Así es como morí cinco veces, que son las que se me rompió el corazón, hasta que en esta, mi sexta vida, que se inició en el período 2019 d.C. (después del Coaching), el marinero me hizo conocer el amor. Nuestras anécdotas despertaban intriga en los contextos más inesperados (pasillos, escaleras, reuniones de oficina, salas de maestros, grupos de whats app o fiestas vecinales en las que participé sin ser vecina). El marinero y yo, juntos, teníamos la fuerza necesaria para propulsar un satélite al espacio. Los dos nos dimos cuenta de ello desde nuestra primera conversación.
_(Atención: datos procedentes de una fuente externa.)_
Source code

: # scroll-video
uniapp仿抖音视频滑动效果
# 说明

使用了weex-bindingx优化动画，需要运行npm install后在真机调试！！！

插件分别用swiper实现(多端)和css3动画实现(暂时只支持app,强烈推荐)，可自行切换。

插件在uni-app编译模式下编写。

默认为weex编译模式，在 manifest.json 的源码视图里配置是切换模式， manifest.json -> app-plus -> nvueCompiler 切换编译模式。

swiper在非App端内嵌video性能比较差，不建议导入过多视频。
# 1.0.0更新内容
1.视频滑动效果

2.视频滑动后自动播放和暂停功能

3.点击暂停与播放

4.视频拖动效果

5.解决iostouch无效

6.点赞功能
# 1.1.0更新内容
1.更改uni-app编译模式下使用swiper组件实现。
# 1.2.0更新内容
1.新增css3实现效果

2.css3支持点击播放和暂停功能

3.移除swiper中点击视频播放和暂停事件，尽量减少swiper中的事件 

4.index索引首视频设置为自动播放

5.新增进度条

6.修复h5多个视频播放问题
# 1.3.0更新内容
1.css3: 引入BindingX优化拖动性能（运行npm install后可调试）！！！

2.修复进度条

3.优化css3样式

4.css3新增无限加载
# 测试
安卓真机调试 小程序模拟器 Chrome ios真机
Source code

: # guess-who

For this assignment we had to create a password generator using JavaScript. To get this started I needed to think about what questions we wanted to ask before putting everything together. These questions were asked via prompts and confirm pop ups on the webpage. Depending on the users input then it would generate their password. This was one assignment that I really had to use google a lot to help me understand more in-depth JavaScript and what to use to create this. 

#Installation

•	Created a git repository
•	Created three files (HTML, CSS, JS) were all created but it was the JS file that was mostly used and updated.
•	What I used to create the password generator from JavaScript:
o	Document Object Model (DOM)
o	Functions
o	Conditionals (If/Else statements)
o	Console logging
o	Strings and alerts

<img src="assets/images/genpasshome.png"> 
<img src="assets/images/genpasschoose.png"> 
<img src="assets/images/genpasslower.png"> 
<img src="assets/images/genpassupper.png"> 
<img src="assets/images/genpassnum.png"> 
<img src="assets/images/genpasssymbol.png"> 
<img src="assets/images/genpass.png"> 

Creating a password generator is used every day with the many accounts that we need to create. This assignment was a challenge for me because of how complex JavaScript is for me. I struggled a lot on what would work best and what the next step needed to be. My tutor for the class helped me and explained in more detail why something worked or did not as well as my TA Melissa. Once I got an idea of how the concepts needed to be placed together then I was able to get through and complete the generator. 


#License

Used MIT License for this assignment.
Un día lo cité en un bar. Luego de más de una hora de hablar de bueyes perdidos, con Ganesha de fondo pintado en la pared, tomé valor -mejor dicho, un trago de alta graduación alcohólica- y le dije: “Tengo una tormenta adentro y creo que vos la causás. Cada vez que hablamos mis ideas son más claras y siento confianza en mí para lograr mis objetivos. Nos potenciamos, yo te doy mi energía y vos me das a mí la tuya”. Y él respondió: “Nosotros vibramos juntos, vos me inspirás libertad y me hacés sentir vivo”. Y ahí nomás me lanzó la primera lección: “La confianza está adentro tuyo, no necesitás de mí ni de nadie para sentirla”.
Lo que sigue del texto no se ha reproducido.